On the business and deployment front, Anthropic is doing two things at once: democratizing and scaling up. Sonnet 4.6 is available across all Claude plans, from the free tier through Pro, Max, Team, and Enterprise, and it’s also rolling out on major cloud platforms like Microsoft’s Azure AI Foundry, Amazon Bedrock, and Google Cloud’s Vertex AI. The free tier in the Claude app now uses Sonnet 4.6 by default and includes features like file creation, connectors, skills, and compaction, which effectively lets small teams or individual users experiment with the same core model that enterprises are wiring into their workflows.

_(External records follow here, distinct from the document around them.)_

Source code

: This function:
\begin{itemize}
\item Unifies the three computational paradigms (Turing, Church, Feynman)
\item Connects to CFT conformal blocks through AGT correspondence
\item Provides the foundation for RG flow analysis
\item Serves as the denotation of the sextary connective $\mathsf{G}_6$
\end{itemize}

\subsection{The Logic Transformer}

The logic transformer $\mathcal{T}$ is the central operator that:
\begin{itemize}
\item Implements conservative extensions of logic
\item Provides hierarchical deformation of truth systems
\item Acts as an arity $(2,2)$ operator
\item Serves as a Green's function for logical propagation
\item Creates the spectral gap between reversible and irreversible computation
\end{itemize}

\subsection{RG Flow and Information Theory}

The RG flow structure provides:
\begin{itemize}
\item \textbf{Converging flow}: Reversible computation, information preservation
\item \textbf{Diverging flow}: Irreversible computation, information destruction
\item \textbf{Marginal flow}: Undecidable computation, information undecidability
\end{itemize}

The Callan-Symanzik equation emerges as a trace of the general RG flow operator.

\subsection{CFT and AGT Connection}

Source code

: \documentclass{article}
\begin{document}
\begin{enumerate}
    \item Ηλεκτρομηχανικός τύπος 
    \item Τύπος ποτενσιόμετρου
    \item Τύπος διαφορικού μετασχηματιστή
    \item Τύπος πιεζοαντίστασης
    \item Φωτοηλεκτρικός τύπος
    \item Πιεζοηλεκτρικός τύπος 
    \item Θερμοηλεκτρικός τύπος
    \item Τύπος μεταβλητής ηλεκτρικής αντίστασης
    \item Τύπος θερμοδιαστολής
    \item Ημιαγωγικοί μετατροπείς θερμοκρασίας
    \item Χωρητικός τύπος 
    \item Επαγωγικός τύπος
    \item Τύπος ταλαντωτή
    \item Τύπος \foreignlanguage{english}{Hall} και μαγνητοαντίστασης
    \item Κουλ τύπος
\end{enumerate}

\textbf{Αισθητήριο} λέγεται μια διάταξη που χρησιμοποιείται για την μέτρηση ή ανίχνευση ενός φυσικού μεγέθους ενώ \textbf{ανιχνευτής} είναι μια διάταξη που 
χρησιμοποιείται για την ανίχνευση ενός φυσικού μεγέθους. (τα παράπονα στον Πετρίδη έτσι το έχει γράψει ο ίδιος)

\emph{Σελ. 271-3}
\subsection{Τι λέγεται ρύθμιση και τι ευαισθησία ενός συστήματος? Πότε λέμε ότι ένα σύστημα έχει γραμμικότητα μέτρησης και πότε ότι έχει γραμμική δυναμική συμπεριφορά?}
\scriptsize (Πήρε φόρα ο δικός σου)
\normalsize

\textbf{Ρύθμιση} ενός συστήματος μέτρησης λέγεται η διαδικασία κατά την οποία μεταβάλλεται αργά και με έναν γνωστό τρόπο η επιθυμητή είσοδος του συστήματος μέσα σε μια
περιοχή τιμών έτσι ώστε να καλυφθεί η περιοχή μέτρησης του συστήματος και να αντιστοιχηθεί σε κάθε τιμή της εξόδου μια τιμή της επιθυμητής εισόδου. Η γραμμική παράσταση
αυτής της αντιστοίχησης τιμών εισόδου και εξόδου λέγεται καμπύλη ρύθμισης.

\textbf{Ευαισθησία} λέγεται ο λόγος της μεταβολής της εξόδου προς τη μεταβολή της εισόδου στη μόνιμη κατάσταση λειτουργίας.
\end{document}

Enterprise partners are already staking out their angles. Databricks highlights that Sonnet 4.6 matches Opus 4.6 performance on OfficeQA, a benchmark for reading messy enterprise documents — think charts, PDFs, and tables — and reasoning over their contents. Hebbia points to a “significant jump” in answer match rate on financial workflows compared with Sonnet 4.5, which is the sort of improvement that directly translates into analyst hours saved. Box notes a 15‑point gain in deep reasoning Q&A over real enterprise documents, while Zapier is leaning on Sonnet 4.6 for branched workflows like contract routing and CRM coordination, where a model has to keep track of conditional logic, not just generate text.

All of this raises an obvious question: where does this leave Opus? Anthropic is clear that Opus 4.6 still sits at the top of its lineup for the hardest tasks — rewriting huge codebases, orchestrating multiple agents in complex workflows, and high‑stakes problems where “almost right” is not acceptable. But for a large set of day‑to‑day workloads, Sonnet 4.6 now looks like the default: it’s cheaper, it’s fast enough, and on many practical tasks it matches or even outscores the older Opus 4.5. Windsurf, a coding‑focused IDE, puts it bluntly: for the first time, Sonnet brings “frontier‑level reasoning in a smaller and more cost‑effective form factor,” making it a viable alternative if you’ve been leaning heavily on Opus.

Stepping back, the Sonnet 4.6 launch says a lot about where Anthropic thinks the market is heading. The narrative is shifting from one‑off demos of smart models to systems that can sit at the center of serious, messy, real‑world workflows: finance teams working out of Excel, customer‑support agents tugging data from CRMs and knowledge bases, engineers shipping code across sprawling repos, and agentic bots quietly clicking through legacy UIs that never had an API. By pushing a mid‑priced model this far up the capability curve — while emphasizing safety, reliability, and computer‑use skills — Anthropic is clearly betting that the next wave of adoption will be won not just by raw IQ, but by models that can safely shoulder real work at scale.